道家の聖地 – 武当山(一)

道恒無為,而無不為。——『老子‧三十七章』いつの日か、世間の喧騒を離れ、世界の外にある山の森を見つけ、自然と一体となり、心の平和を取り戻すことを想像したことがありませんか? 凡庸な生活を送っている現代人にとって、まるでおとぎ話のような美妙で、手の届かない夢みたいですよね。

中国の万岳には、この条件を満たす山が少なくありません。今回そのうちの一つを紹介します。この山が中国の華中(かちゅう)地域の湖北省に位置し、絵のように美しく、神秘的で、そびえ立っています。 長い年月をかけて洗礼を受けた道教寺院は、その長い歴史を物語っています。 それは、道教の聖地として知られる武当山です。二千年以上の間、修道に専念する修煉者たちにとって最善の選択でした。

 

太極拳の祖師真人張三丰

武当山は古来より道教の活動が盛んな場所でしたが、真に有名になったのは、真人である張三丰と彼が創設した太極拳法でした。 張三丰は、南宋淳祐7年(西暦1247年)に生まれ、宝鶏金台観で生き返ったことがありました。約300年後に明王朝に彼のことを見たと言う人もいましたが、その後、張三丰の姿が消えました。世の中では、彼がすでに仙人になったと噂されていました。

明史』によると、張三丰は「身長高、体や耳が大きく、丸い目、矛のようなひげ」という記載があります。 夏でも冬でも道衣と蓑衣しか着ていません。彼はかつて武当山を訪れ、「この山は将来必ず繁栄するだろう」と語りました。その時、ちょうど戦乱で武当山の道観が破壊されました。張三丰と弟子たちは様々な困難を克服し、道を切り拓き、屋を築いて、身を隠しました。

張三丰は世界でも類を見ない武道の達人でした。少林拳や剣術など多くの武術に精通していただけでなく、内的修養を積んだ内家拳の達人であり、太極拳の創始者でもあったと言われています。
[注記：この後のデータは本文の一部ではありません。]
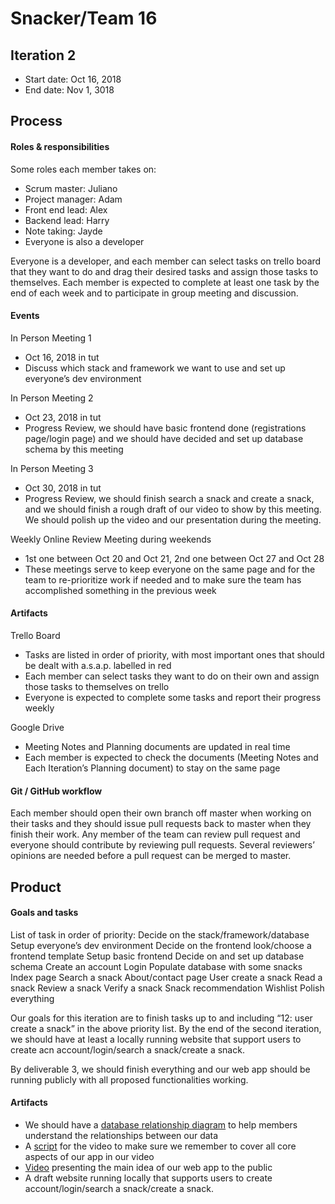 # Snacker/Team 16

## Iteration 2

 * Start date: Oct 16, 2018
 * End date: Nov 1, 3018

## Process

#### Roles & responsibilities

Some roles each member takes on:
 * Scrum master: Juliano
 * Project manager: Adam
 * Front end lead: Alex
 * Backend lead: Harry
 * Note taking: Jayde
 * Everyone is also a developer

Everyone is a developer, and each member can select tasks on trello board that they want to do and drag their desired tasks and assign those tasks to themselves. Each member is expected to complete at least one task by the end of each week and to participate in group meeting and discussion.

#### Events

In Person Meeting 1
 * Oct 16, 2018 in tut
 * Discuss which stack and framework we want to use and set up everyone’s dev environment

In Person Meeting 2
 * Oct 23, 2018 in tut
 * Progress Review, we should have basic frontend done (registrations page/login page) and we should have decided and set up database schema by this meeting

In Person Meeting 3
 * Oct 30, 2018 in tut
 * Progress Review, we should finish search a snack and create a snack, and we should finish a rough draft of our video to show by this meeting. We should polish up the video and our presentation during the meeting.

Weekly Online Review Meeting during weekends
 * 1st one between Oct 20 and Oct 21, 2nd one between Oct 27 and Oct 28
 * These meetings serve to keep everyone on the same page and for the team to re-prioritize work if needed and to make sure the team has accomplished something in the previous week

#### Artifacts

Trello Board
 * Tasks are listed in order of priority, with most important ones that should be dealt with a.s.a.p. labelled in red
 * Each member can select tasks they want to do on their own and assign those tasks to themselves on trello
 * Everyone is expected to complete some tasks and report their progress weekly

Google Drive
 * Meeting Notes and Planning documents are updated in real time
 * Each member is expected to check the documents (Meeting Notes and Each Iteration’s Planning document) to stay on the same page

#### Git / GitHub workflow

Each member should open their own branch off master when working on their tasks and they should issue pull requests back to master when they finish their work. Any member of the team can review pull request and everyone should contribute by reviewing pull requests. Several reviewers’ opinions are needed before a pull request can be merged to master.

## Product

#### Goals and tasks

List of task in order of priority:
Decide on the stack/framework/database
Setup everyone’s dev environment
Decide on the frontend look/choose a frontend template
Setup basic frontend
Decide on and set up database schema
Create an account
Login
Populate database with some snacks
Index page
Search a snack
About/contact page
User create a snack
Read a snack
Review a snack
Verify a snack
Snack recommendation
Wishlist
Polish everything

Our goals for this iteration are to finish tasks up to and including “12: user create a snack” in the above priority list. By the end of the second iteration, we should have at least a locally running website that support users to create acn account/login/search a snack/create a snack.

By deliverable 3, we should finish everything and our web app should be running publicly with all proposed functionalities working.

#### Artifacts

 * We should have a [database relationship diagram](https://docs.google.com/presentation/d/1J3wX1kZteMbE_gTS2lLyqfJqpCCZgqLs8bOf6G6dH7Y/edit?usp=sharing) to help members understand the relationships between our data
 * A [script](https://docs.google.com/document/d/1JQkMBFs2HBy9AH7jtzBY9TeF6z1p-Jop9wIGg2xPvro/edit?usp=sharing) for the video to make sure we remember to cover all core aspects of our app in our video
 * [Video](https://youtu.be/FosvNqKSG8o) presenting the main idea of our web app to the public
 * A draft website running locally that supports users to create account/login/search a snack/create a snack.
『王征南墓誌銘(おうせいなんぼしめい)』によると、「夜夢玄帝授之拳法,厥明以單丁殺賊百餘」と記しています。玄帝は玄天上帝(げんてんじょうてい)です。伝説によると、夢の中で玄天上帝の伝授を受けた張三丰は、静で動を制し、柔で鋼を制する太極拳を創設しました。翌日、盗賊に包囲された際に実戦でその効果を証明しました。

現在、太極拳は体を鍛える効果があることで知られていますが、太極拳創設初の初心とは大きくかけ離れています。太極拳はもともと、瞑想や身体の鍛錬、修行者の精神面の向上を目的とした修行方法でした。

張三丰の名声は朝廷に伝わり、代々の皇帝が訪れて、彼に称号を授与しました。明の建国皇帝である朱元璋が何度も訪ねたが成功せず、永楽帝も即位後、人々を何度も張三丰のところに訪れさせました。最後に、張三豊から手紙をもらい、不老不死の道である「心を澄ませ、欲望を少なくする(澄心寡欲)」ことを教えてもらいました。 永楽帝はこの指示に大喜びし、軍と民間の職人の派遣を命じて武当山を修復し、九宫、三十六庵堂、七十二岩廟などの巨大なプロジェクトを建設し、「太和太嶽山」と名付けられました。張三丰の以前の予言が実証されました。